Transcribe word for word the lines below from the line with "1. To maintain" through the line with "## Membership", ends included.

Stored records
--------------------------------------------------

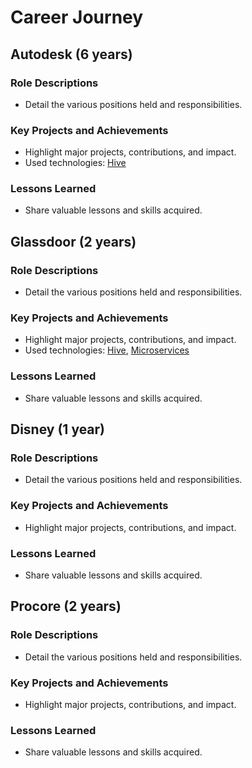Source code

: # Career Journey

## Autodesk (6 years) <a id="autodesk-6-years"></a>

### Role Descriptions <a id="autodesk-role-descriptions"></a>
- Detail the various positions held and responsibilities.

### Key Projects and Achievements <a id="autodesk-key-projects"></a>
- Highlight major projects, contributions, and impact.
- Used technologies: [Hive](tags/hive.md#autodesk-hive)

### Lessons Learned <a id="autodesk-lessons"></a>
- Share valuable lessons and skills acquired.

## Glassdoor (2 years) <a id="glassdoor-2-years"></a>

### Role Descriptions <a id="glassdoor-role-descriptions"></a>
- Detail the various positions held and responsibilities.

### Key Projects and Achievements <a id="glassdoor-key-projects"></a>
- Highlight major projects, contributions, and impact.
- Used technologies: [Hive](tags/hive.md#glassdoor-hive), [Microservices](tags/microservices.md#glassdoor-microservices)

### Lessons Learned <a id="glassdoor-lessons"></a>
- Share valuable lessons and skills acquired.

## Disney (1 year) <a id="disney-1-year"></a>

### Role Descriptions
- Detail the various positions held and responsibilities.

### Key Projects and Achievements
- Highlight major projects, contributions, and impact.

### Lessons Learned
- Share valuable lessons and skills acquired.

## Procore (2 years) <a id="procore-2-years"></a>

### Role Descriptions
- Detail the various positions held and responsibilities.

### Key Projects and Achievements
- Highlight major projects, contributions, and impact.

### Lessons Learned
- Share valuable lessons and skills acquired.
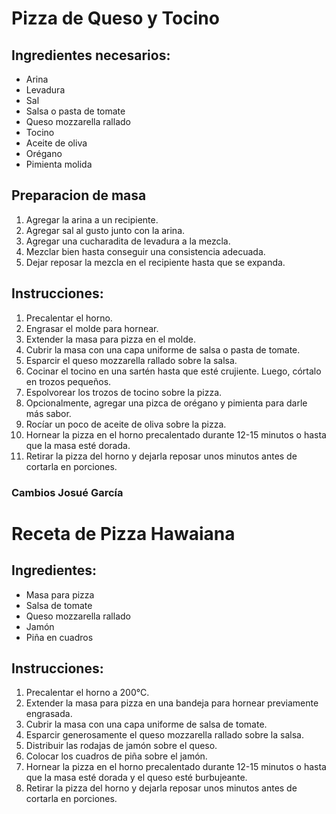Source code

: # Pizza de Queso y Tocino

## Ingredientes necesarios:
- Arina
- Levadura
- Sal
- Salsa o pasta de tomate
- Queso mozzarella rallado
- Tocino
- Aceite de oliva
- Orégano
- Pimienta molida

## Preparacion de masa

1. Agregar la arina a un recipiente.
2. Agregar sal al gusto junto con la arina.
3. Agregar una cucharadita de levadura a la mezcla.
4. Mezclar bien hasta conseguir una consistencia adecuada.
5. Dejar reposar la mezcla en el recipiente hasta que se expanda.

## Instrucciones:

1. Precalentar el horno.
2. Engrasar el molde para hornear.
3. Extender la masa para pizza en el molde.
4. Cubrir la masa con una capa uniforme de salsa o pasta de tomate.
5. Esparcir el queso mozzarella rallado sobre la salsa.
6. Cocinar el tocino en una sartén hasta que esté crujiente. Luego, córtalo en trozos pequeños.
7. Espolvorear los trozos de tocino sobre la pizza.
8. Opcionalmente, agregar una pizca de orégano y pimienta para darle más sabor.
9. Rocíar un poco de aceite de oliva sobre la pizza.
10. Hornear la pizza en el horno precalentado durante 12-15 minutos o hasta que la masa esté dorada.
11. Retirar la pizza del horno y dejarla reposar unos minutos antes de cortarla en porciones.


### Cambios Josué García
# Receta de Pizza Hawaiana

## Ingredientes:
- Masa para pizza
- Salsa de tomate
- Queso mozzarella rallado
- Jamón
- Piña en cuadros

## Instrucciones:
1. Precalentar el horno a 200°C.
2. Extender la masa para pizza en una bandeja para hornear previamente engrasada.
3. Cubrir la masa con una capa uniforme de salsa de tomate.
4. Esparcir generosamente el queso mozzarella rallado sobre la salsa.
5. Distribuir las rodajas de jamón sobre el queso.
6. Colocar los cuadros de piña sobre el jamón.
7. Hornear la pizza en el horno precalentado durante 12-15 minutos o hasta que la masa esté dorada y el queso esté burbujeante.
8. Retirar la pizza del horno y dejarla reposar unos minutos antes de cortarla en porciones.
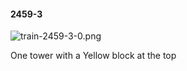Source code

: #### 2459-3
![train-2459-3-0.png](https://github.com/lil-lab/nlvr/raw/master/nlvr/train/images/11/train-2459-3-0.png "train-2459-3-0.png")

One tower with a Yellow block at the top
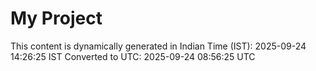 # My Project

This content is dynamically generated in Indian Time (IST): 2025-09-24 14:26:25 IST
Converted to UTC: 2025-09-24 08:56:25 UTC
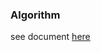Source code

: ### Algorithm
see document [here](https://github.com/phamhongphuc1999/Algorithm/blob/main/document)
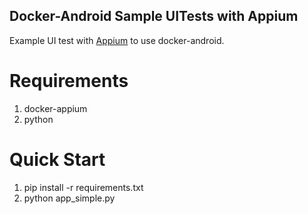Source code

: Docker-Android Sample UITests with Appium
-----------------------------------------

Example UI test with [Appium] to use docker-android.

Requirements
============
1. docker-appium
2. python

Quick Start
===========
1. pip install -r requirements.txt
2. python app_simple.py

[Appium]: <https://appium.io>
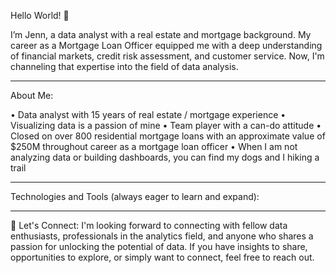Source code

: Hello World! 👋

I’m Jenn, a data analyst with a real estate and mortgage background.  My career as a Mortgage Loan Officer equipped me with a deep understanding of financial markets, credit risk assessment, and customer service. Now, I'm channeling that expertise into the field of data analysis.
____________________________________________________________________________________
About Me:

•	Data analyst with 15 years of real estate / mortgage experience
•	Visualizing data is a passion of mine
•	Team player with a can-do attitude
•	Closed on over 800 residential mortgage loans with an approximate value of $250M throughout career as a mortgage loan officer
•	When I am not analyzing data or building dashboards, you can find my dogs and I hiking a trail

____________________________________________________________________________________
Technologies and Tools (always eager to learn and expand):
      

____________________________________________________________________________________
📲 Let's Connect:
I'm looking forward to connecting with fellow data enthusiasts, professionals in the analytics field,
and anyone who shares a passion for unlocking the potential of data. If you have insights to share,
opportunities to explore, or simply want to connect, feel free to reach out. 
 




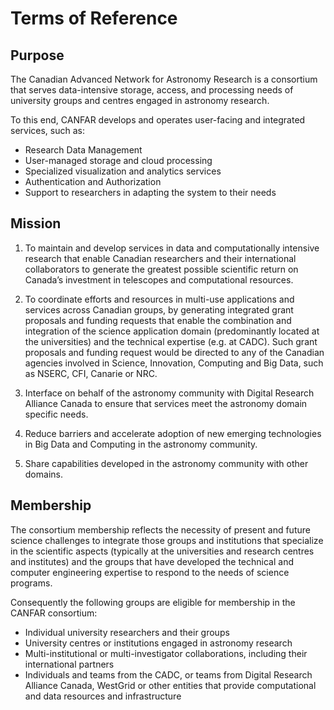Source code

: # Terms of Reference

## Purpose

The Canadian Advanced Network for Astronomy Research is a consortium that serves data-intensive storage, access, and processing needs of university groups and centres engaged in astronomy research.

To this end, CANFAR develops and operates user-facing and integrated services, such as:

  - Research Data Management
  - User-managed storage and cloud processing
  - Specialized visualization and analytics services
  - Authentication and Authorization
  - Support to researchers in adapting the system to their needs

## Mission

1. To maintain and develop services in data and computationally intensive research that enable Canadian researchers and their international collaborators to generate the greatest possible scientific return on Canada’s investment in telescopes and computational resources.

2. To coordinate efforts and resources in multi-use applications and services across Canadian groups, by generating integrated grant proposals and funding requests that enable the combination and integration of the science application domain (predominantly located at the universities) and the technical expertise (e.g. at CADC). Such grant proposals and funding request would be directed to any of the Canadian agencies involved in Science, Innovation, Computing and Big Data, such as NSERC, CFI, Canarie or NRC.

3. Interface on behalf of the astronomy community with Digital Research Alliance Canada to ensure that services meet the astronomy domain specific needs.

4. Reduce barriers and accelerate adoption of new emerging technologies in Big Data and Computing in the astronomy community.

5. Share capabilities developed in the astronomy community with other domains.

## Membership

The consortium membership reflects the necessity of present and future science challenges to integrate those groups and institutions that specialize in the scientific aspects (typically at the universities and research centres and institutes) and the groups that have developed the technical and computer engineering expertise to respond to the needs of science programs.

Consequently the following groups are eligible for membership in the CANFAR consortium:

- Individual university researchers and their groups
- University centres or institutions engaged in astronomy research
- Multi-institutional or multi-investigator collaborations, including their international partners
- Individuals and teams from the CADC, or teams from Digital Research Alliance Canada, WestGrid or other entities that provide computational and data resources and infrastructure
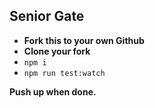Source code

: ## Senior Gate

* **Fork this to your own Github**
* **Clone your fork**
* `npm i`
* `npm run test:watch`

**Push up when done.**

--------------------------------------------------

## TASK RESULT
1. To maintain and develop services in data and computationally intensive research that enable Canadian researchers and their international collaborators to generate the greatest possible scientific return on Canada’s investment in telescopes and computational resources.

2. To coordinate efforts and resources in multi-use applications and services across Canadian groups, by generating integrated grant proposals and funding requests that enable the combination and integration of the science application domain (predominantly located at the universities) and the technical expertise (e.g. at CADC). Such grant proposals and funding request would be directed to any of the Canadian agencies involved in Science, Innovation, Computing and Big Data, such as NSERC, CFI, Canarie or NRC.

3. Interface on behalf of the astronomy community with Digital Research Alliance Canada to ensure that services meet the astronomy domain specific needs.

4. Reduce barriers and accelerate adoption of new emerging technologies in Big Data and Computing in the astronomy community.

5. Share capabilities developed in the astronomy community with other domains.

## Membership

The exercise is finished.